Did the cosiness go further? That was tested when the government was asked to judge the bid of Rupert Murdoch’s News Corp for an increased stake in BSkyB. Frédéric Michel – a lobbyist paid to fight News Corp’s case – bombarded government advisor Adam Smith with an irresistible charm offensive. The response from Smith, who represented Culture Secretary Jeremy Hunt, compromised the government’s duty to treat Murdoch’s media conglomerate without bias.
Leveson has been highly critical of such transgressions. But he is also positive. ‘I know how vital the press is,’ he said, as he announced the publication of his report. ‘The press operating freely and in the public interest is one of the true safeguards of our democracy’.
Some share that optimism. Largely, they argue, the problems of the press are down to foolish mistakes, selfish behaviour and short-sighted misjudgement. Leveson’s report, they say, identifies that human error causes corruption: by cracking down on these individual slip-ups, we can reform our troubled press.
Others disagree. When newspapers are run by large and powerful companies bent on increasing their sales, they say, of course the press will be dominated by seedy reporting and sinister political influence. It is not individuals, they say, but institutions that created this mess.
- Are the problems identified by Leveson’s report down to individual errors or institutional failings?
- How should institutions respond to the Leveson report?
- Imagine you are one of the powerful people that have been criticised by the Leveson report. Write a short diary entry describing your feelings.
- Read the executive summary of Leveson’s report. For each of the sections, create an ‘explainer’, presented in any way you wish.
Some People Say...
“The British press is rotten to the core.”
What do you think?
Q & A
- Why should I care?
- The Leveson Inquiry examined to extent to which newspapers misreport events and sensationalise stories: its subject was the news people all over the UK read every day. Because newspapers are the way most people find out about the world around them, so it is essential that what they report is as accurate and air as possible.

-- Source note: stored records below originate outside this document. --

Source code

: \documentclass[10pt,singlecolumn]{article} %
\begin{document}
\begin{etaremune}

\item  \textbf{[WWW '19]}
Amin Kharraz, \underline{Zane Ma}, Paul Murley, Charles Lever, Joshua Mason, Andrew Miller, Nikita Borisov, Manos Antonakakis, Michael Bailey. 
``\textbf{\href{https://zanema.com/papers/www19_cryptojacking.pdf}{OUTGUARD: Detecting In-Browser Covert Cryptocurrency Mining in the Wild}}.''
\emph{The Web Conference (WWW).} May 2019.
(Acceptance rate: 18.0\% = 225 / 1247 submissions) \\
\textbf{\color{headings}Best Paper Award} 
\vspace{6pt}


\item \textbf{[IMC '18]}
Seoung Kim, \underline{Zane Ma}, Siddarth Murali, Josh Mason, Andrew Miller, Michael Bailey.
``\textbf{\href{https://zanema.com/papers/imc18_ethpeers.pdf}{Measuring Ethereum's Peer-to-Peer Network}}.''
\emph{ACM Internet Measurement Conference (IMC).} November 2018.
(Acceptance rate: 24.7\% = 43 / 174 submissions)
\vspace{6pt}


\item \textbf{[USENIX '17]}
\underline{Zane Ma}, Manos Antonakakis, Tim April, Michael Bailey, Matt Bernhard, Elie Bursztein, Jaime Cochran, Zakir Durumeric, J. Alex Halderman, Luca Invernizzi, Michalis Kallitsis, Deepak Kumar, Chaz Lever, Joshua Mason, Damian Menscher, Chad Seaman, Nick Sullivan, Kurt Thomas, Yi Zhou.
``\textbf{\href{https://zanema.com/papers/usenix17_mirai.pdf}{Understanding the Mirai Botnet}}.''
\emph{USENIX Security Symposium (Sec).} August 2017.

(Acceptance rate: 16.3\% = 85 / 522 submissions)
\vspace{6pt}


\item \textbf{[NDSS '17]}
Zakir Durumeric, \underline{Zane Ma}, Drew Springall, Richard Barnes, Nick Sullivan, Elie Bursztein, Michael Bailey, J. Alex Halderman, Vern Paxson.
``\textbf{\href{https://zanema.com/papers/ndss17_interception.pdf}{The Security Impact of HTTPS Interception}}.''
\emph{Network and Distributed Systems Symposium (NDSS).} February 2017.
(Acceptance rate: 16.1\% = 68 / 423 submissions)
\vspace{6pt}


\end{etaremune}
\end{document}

- I don’t read newspapers though!
- The Inquiry also looked at online media – the vast majority of newspapers now have an internet presence. But you’d be right to point out that newspapers are perhaps less important than decades ago. One of the major criticisms of Leveson’s recommendations was that they did not take account of how to deal with things like blogs and Twitter, which are increasingly important, but also difficult to regulate.
- Lord Justice Leveson
- Sir Brian Henry Leveson is one of the most senior judges in the UK. He first entered the public eye as a barrister, when he led the case for the prosecution of serial child murderer Rosemary West. But with this inquiry he has become a minor celebrity, despite keeping a mild and measured tone throughout the questioning.
- John Yates
- As Assistant Commissioner of London’s Metropolitan Police Force, Yates was one of Britain’s leading law enforcement officers. He was particularly praised for coordinating the UK response to the 2004 Tsunami and investigating the Cash for Honours scandal in 2006. Last year, he was accused of failing to properly investigate phone hacking at News of the World, and he resigned from Scotland Yard.
- Jeremy Hunt
- Currently Secretary of State for Health, Jeremy Hunt served as Culture Secretary before the last Cabinet reshuffle. As part of the role, he was tasked with judging whether News Corp – owned by News of the World owner Rupert Murdoch – should be allowed to extend its control over broadcaster BSkyB. In the Leveson Inquiry, Hunt was cleared of acting with any bias toward the case, and praised for dealing with as difficult situation well. His Special Advisor Adam Smith resigned shortly after the incident.